Topic:Enduring Empire: U.S. Statecraft and Race-Making in the Philippines

Speaker:Katrina QUISUMBING KING (Assistant Professor of the Department of Sociology, Northwestern University)

Host: Pei-Chia LAN (Distinguished Professor of the Department of Sociology, National Taiwan University)

Time:12:30-14:00, Fri. Dec. 5, 2025

Venue:Room 319, Department of Sociology, NTU

Abstract::

In 1898 the United States became a formal overseas empire and claimed sovereignty over the Philippine islands, justifying its rule in explicitly racial terms. Less than fifty years later, in 1946, Philippine independence was recognized by the United States, even as it continued to exert influence over the domestic and foreign affairs of the newly decolonized Republic. Despite some differences, U.S. control remained racial and imperial. In this talk, I show how U.S. federal state actors translated their ideas of race into state structures. Through innovating constitutional law, bureaucratic administration, and legislation, state actors built a durable and flexible system of racial-imperial rule that not only lasted beyond the period of formal empire but continues to this day.
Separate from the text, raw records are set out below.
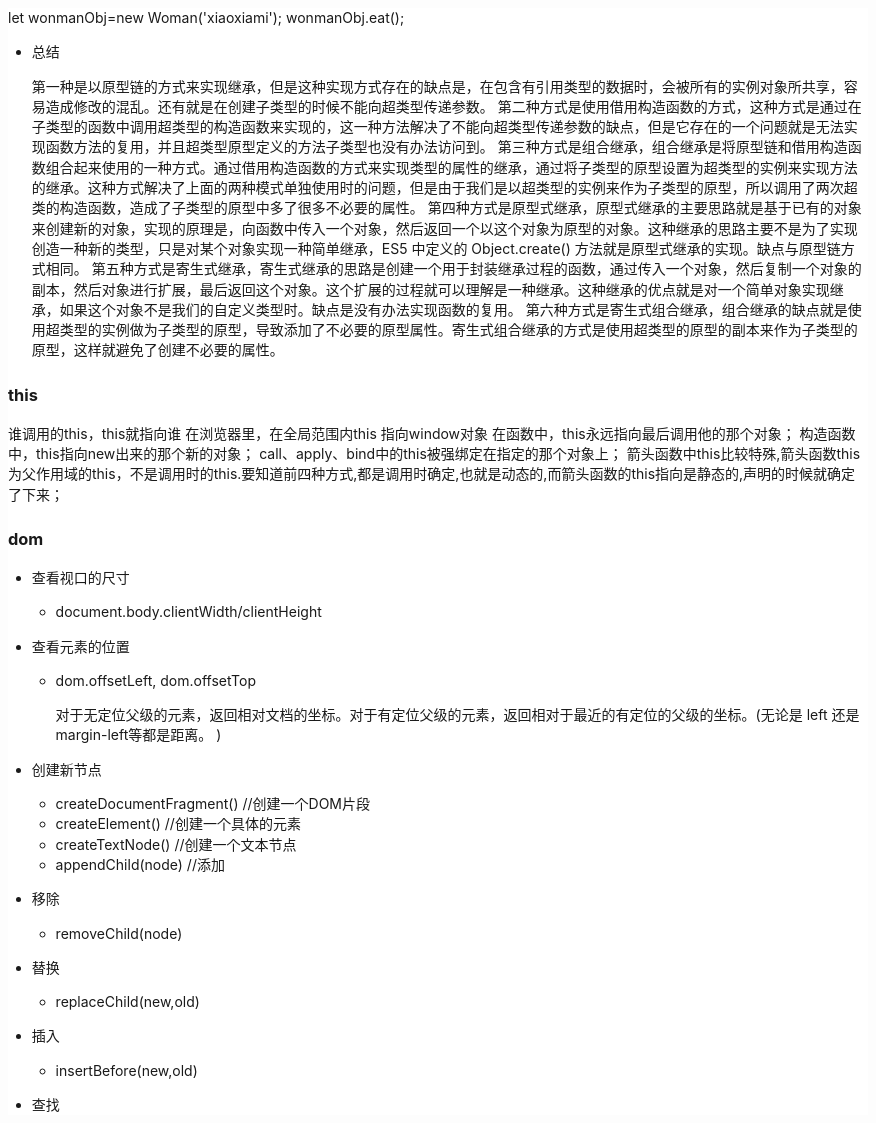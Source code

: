   let wonmanObj=new Woman('xiaoxiami'); 
  wonmanObj.eat();

- 总结

  第一种是以原型链的方式来实现继承，但是这种实现方式存在的缺点是，在包含有引用类型的数据时，会被所有的实例对象所共享，容易造成修改的混乱。还有就是在创建子类型的时候不能向超类型传递参数。
  第二种方式是使用借用构造函数的方式，这种方式是通过在子类型的函数中调用超类型的构造函数来实现的，这一种方法解决了不能向超类型传递参数的缺点，但是它存在的一个问题就是无法实现函数方法的复用，并且超类型原型定义的方法子类型也没有办法访问到。 
  第三种方式是组合继承，组合继承是将原型链和借用构造函数组合起来使用的一种方式。通过借用构造函数的方式来实现类型的属性的继承，通过将子类型的原型设置为超类型的实例来实现方法的继承。这种方式解决了上面的两种模式单独使用时的问题，但是由于我们是以超类型的实例来作为子类型的原型，所以调用了两次超类的构造函数，造成了子类型的原型中多了很多不必要的属性。 
  第四种方式是原型式继承，原型式继承的主要思路就是基于已有的对象来创建新的对象，实现的原理是，向函数中传入一个对象，然后返回一个以这个对象为原型的对象。这种继承的思路主要不是为了实现创造一种新的类型，只是对某个对象实现一种简单继承，ES5 中定义的 Object.create() 方法就是原型式继承的实现。缺点与原型链方式相同。 
  第五种方式是寄生式继承，寄生式继承的思路是创建一个用于封装继承过程的函数，通过传入一个对象，然后复制一个对象的副本，然后对象进行扩展，最后返回这个对象。这个扩展的过程就可以理解是一种继承。这种继承的优点就是对一个简单对象实现继承，如果这个对象不是我们的自定义类型时。缺点是没有办法实现函数的复用。 
  第六种方式是寄生式组合继承，组合继承的缺点就是使用超类型的实例做为子类型的原型，导致添加了不必要的原型属性。寄生式组合继承的方式是使用超类型的原型的副本来作为子类型的原型，这样就避免了创建不必要的属性。

### this

谁调用的this，this就指向谁
在浏览器里，在全局范围内this 指向window对象
在函数中，this永远指向最后调用他的那个对象；
构造函数中，this指向new出来的那个新的对象；
call、apply、bind中的this被强绑定在指定的那个对象上；
箭头函数中this比较特殊,箭头函数this为父作用域的this，不是调用时的this.要知道前四种方式,都是调用时确定,也就是动态的,而箭头函数的this指向是静态的,声明的时候就确定了下来；

### dom

- 查看视口的尺寸

	- document.body.clientWidth/clientHeight

- 查看元素的位置

	- dom.offsetLeft, dom.offsetTop

	  对于无定位父级的元素，返回相对文档的坐标。对于有定位父级的元素，返回相对于最近的有定位的父级的坐标。(无论是 left 还是margin-left等都是距离。 )

- 创建新节点

	- createDocumentFragment()    //创建一个DOM片段
	- createElement()   //创建一个具体的元素
	-  createTextNode()   //创建一个文本节点
	- appendChild(node) //添加

- 移除

	- removeChild(node)

- 替换

	- replaceChild(new,old)

- 插入

	- insertBefore(new,old)

- 查找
I trace debates among U.S.  presidents, federal legislators, administrators, and court justices about what kind of state the United States should be, the place of nonwhite people in the polity, and the best way to maintain U.S. white hegemony. in charting how state actors' positions—some nativist, isolationist, and protectionist and others expansionist, interventionist, and imperialist—evolved, I identify key moments when they cemented racial ideas into law and reshaped the terms of U.S. racial-imperial formation.